Data to examine ->
----

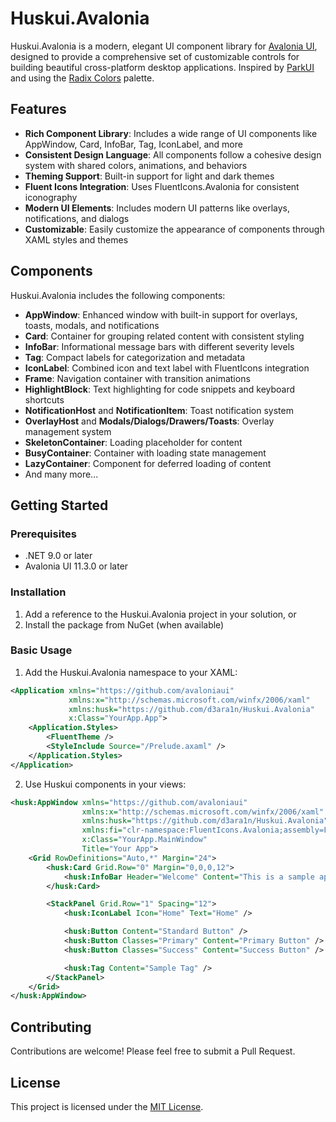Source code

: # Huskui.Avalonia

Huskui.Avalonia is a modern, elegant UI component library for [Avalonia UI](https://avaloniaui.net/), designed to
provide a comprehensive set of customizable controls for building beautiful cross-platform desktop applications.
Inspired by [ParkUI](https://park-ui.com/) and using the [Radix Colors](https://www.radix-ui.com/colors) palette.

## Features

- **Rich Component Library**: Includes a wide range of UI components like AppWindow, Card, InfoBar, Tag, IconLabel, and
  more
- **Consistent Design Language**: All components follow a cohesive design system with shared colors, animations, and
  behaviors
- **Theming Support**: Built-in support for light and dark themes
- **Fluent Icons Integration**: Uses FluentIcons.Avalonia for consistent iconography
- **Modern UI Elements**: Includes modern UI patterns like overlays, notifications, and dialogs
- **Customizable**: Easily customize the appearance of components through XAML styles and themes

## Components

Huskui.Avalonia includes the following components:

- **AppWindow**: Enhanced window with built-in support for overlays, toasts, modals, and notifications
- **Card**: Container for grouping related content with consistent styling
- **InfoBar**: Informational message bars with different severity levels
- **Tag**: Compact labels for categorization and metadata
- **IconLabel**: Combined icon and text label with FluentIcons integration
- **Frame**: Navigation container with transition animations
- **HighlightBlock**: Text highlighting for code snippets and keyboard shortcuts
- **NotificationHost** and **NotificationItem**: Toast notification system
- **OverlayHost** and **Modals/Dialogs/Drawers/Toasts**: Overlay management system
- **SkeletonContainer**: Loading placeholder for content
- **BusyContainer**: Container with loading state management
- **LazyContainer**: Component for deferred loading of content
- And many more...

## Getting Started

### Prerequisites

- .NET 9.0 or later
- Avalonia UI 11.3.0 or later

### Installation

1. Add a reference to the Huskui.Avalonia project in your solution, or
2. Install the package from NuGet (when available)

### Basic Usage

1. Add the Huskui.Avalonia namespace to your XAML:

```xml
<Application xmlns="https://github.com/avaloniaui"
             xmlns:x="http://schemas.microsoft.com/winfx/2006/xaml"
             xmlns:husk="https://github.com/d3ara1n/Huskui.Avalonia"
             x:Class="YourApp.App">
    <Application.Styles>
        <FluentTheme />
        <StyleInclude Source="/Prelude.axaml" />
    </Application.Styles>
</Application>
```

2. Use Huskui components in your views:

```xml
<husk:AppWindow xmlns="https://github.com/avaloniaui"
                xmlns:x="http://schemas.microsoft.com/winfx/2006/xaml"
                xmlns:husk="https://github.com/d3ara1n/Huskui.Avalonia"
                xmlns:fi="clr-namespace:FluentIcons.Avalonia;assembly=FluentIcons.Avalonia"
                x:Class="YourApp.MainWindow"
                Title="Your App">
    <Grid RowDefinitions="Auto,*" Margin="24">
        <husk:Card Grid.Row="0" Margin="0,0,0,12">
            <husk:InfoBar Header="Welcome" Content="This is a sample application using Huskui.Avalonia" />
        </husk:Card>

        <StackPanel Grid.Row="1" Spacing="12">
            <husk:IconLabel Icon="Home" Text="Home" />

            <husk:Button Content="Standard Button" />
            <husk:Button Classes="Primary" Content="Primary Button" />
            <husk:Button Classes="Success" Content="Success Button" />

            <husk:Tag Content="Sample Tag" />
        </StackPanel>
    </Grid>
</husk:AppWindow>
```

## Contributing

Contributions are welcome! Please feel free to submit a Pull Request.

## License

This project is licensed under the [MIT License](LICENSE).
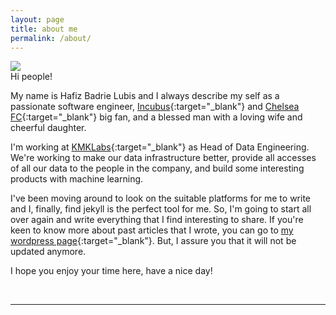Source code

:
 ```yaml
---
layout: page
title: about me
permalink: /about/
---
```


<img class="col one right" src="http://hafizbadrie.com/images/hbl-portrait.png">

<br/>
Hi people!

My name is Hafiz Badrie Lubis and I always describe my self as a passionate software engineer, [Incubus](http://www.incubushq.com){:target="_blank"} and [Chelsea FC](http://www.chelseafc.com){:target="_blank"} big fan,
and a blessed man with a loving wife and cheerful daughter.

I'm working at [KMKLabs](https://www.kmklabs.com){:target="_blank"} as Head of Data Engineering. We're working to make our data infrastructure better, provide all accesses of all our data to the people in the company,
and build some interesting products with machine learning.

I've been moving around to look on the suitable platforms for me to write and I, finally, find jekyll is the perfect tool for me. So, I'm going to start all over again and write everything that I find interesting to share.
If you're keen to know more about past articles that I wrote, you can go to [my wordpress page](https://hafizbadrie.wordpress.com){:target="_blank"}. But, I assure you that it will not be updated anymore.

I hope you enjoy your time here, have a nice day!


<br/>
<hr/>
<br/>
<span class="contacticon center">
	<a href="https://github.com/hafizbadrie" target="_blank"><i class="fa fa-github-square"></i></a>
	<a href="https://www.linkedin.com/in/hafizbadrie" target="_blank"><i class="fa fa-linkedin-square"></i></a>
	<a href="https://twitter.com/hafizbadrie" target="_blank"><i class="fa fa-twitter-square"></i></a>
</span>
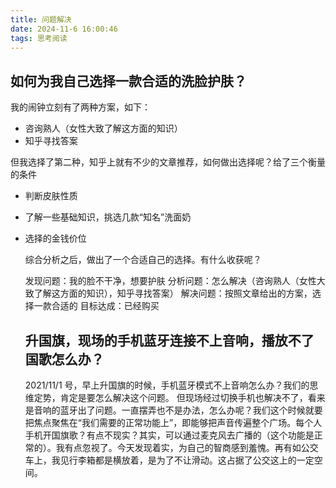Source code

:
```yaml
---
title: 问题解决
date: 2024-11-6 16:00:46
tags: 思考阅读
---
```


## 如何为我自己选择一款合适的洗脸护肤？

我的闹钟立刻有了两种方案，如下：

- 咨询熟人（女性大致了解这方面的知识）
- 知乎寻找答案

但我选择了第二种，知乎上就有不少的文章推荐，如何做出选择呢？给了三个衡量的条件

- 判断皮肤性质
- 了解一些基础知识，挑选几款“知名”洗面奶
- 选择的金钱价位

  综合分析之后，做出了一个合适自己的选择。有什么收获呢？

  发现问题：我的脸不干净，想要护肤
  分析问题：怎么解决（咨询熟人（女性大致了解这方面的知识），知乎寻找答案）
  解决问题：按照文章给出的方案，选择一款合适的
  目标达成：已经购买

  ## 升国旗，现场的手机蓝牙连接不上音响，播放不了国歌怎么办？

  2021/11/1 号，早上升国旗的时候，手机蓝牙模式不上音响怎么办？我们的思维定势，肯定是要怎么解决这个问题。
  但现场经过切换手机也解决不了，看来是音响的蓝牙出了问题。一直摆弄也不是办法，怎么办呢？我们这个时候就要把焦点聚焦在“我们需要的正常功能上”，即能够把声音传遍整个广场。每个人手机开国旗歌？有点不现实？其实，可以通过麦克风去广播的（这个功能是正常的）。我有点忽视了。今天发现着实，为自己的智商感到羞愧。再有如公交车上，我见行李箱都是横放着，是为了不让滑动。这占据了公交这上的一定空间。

----

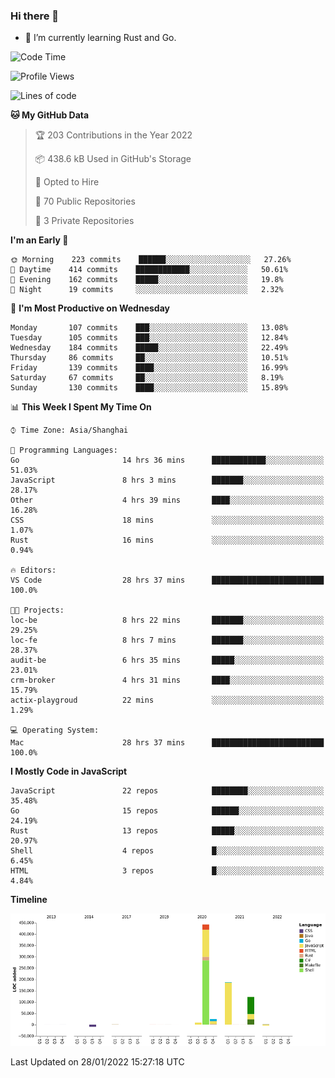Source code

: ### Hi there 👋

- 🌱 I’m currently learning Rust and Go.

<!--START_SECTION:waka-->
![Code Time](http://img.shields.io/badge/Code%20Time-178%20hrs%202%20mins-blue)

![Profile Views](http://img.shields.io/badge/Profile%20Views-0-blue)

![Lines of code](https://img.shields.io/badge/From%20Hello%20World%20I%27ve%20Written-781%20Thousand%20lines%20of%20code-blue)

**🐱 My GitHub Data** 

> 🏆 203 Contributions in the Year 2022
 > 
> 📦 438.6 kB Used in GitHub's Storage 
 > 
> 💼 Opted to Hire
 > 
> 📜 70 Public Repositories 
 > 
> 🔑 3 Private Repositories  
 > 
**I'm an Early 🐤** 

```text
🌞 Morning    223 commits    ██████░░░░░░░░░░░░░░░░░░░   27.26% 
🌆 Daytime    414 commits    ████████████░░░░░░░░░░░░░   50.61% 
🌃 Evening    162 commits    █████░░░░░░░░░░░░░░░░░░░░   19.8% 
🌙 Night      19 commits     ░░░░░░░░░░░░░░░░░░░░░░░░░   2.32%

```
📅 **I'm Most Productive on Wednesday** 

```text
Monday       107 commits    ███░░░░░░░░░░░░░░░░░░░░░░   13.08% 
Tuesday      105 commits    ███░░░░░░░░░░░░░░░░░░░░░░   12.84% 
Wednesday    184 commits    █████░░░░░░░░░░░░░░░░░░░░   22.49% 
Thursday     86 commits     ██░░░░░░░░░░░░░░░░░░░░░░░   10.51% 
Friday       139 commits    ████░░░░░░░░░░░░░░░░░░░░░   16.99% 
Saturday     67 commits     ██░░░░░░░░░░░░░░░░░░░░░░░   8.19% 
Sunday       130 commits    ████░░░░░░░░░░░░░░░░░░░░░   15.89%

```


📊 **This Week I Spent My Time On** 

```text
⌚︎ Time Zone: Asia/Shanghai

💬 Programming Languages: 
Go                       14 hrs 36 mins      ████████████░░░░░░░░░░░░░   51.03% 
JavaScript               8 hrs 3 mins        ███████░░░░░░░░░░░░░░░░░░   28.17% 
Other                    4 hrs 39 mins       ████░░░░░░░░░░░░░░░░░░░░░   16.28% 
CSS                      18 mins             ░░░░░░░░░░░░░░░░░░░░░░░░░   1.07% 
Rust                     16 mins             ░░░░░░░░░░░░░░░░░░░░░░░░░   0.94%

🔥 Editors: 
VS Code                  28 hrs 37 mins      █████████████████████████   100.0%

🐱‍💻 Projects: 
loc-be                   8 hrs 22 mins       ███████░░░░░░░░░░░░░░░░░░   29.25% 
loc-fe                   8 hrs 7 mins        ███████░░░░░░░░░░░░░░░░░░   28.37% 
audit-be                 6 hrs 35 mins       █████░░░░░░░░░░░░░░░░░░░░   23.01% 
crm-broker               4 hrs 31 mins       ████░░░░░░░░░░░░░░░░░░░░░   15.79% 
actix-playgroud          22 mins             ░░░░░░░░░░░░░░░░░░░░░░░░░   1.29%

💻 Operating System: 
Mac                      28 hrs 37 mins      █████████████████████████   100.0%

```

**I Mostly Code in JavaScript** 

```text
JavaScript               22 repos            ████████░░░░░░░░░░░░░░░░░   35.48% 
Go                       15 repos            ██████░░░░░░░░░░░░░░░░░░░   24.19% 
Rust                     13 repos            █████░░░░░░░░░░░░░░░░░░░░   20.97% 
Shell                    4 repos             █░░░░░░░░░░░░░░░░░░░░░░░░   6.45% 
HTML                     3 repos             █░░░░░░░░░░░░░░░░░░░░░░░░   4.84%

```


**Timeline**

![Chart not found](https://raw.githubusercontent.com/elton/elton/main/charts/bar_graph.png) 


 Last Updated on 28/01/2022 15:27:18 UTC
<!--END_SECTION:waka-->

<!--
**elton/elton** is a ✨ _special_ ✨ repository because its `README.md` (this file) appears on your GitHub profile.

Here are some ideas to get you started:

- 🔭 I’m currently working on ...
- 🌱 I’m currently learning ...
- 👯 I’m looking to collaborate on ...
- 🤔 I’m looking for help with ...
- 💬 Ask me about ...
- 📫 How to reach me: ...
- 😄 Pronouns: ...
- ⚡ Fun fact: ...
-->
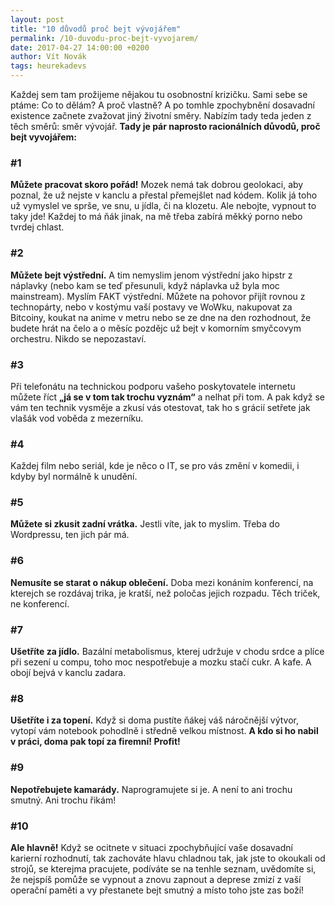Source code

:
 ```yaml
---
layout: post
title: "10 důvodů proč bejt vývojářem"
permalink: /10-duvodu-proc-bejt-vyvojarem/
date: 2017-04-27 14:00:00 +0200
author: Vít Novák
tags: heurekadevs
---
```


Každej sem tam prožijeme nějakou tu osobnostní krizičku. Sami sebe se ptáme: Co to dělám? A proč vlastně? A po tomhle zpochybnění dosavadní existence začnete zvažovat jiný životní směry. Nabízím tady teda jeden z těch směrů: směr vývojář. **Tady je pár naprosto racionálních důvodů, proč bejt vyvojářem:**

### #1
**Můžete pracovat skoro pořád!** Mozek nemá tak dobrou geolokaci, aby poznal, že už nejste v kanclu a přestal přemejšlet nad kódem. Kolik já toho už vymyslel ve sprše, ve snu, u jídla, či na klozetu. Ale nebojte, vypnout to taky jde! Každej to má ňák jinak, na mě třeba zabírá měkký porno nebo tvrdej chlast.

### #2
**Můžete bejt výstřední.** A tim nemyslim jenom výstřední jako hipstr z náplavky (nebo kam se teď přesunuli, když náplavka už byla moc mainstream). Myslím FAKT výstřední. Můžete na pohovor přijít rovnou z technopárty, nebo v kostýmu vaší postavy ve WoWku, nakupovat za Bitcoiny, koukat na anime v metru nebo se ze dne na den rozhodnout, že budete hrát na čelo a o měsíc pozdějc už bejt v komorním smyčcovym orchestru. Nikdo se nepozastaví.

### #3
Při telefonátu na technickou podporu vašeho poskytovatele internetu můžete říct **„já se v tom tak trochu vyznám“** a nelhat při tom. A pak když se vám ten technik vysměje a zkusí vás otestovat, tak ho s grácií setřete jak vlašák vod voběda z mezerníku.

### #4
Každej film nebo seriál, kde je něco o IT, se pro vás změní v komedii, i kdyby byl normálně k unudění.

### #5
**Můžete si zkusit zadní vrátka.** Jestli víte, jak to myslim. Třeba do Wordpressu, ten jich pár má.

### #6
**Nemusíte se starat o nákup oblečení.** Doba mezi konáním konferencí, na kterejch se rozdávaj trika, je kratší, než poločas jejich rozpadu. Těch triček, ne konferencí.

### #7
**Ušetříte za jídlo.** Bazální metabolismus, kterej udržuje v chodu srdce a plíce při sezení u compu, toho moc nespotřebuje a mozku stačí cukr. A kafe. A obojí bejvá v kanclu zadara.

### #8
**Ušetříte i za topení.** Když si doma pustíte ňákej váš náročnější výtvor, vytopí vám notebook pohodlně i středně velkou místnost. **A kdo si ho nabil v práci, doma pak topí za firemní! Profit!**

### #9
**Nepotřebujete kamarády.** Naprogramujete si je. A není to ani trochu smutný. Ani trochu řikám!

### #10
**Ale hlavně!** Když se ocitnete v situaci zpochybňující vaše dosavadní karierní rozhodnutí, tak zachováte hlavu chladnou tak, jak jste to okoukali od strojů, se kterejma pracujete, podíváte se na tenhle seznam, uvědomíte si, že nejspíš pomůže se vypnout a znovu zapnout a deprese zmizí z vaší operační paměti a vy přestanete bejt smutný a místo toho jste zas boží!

----

Exercise directions -> Select and copy every line of the listing with the word "later".

Expected output ->
- .NET 9.0 or later
- Avalonia UI 11.3.0 or later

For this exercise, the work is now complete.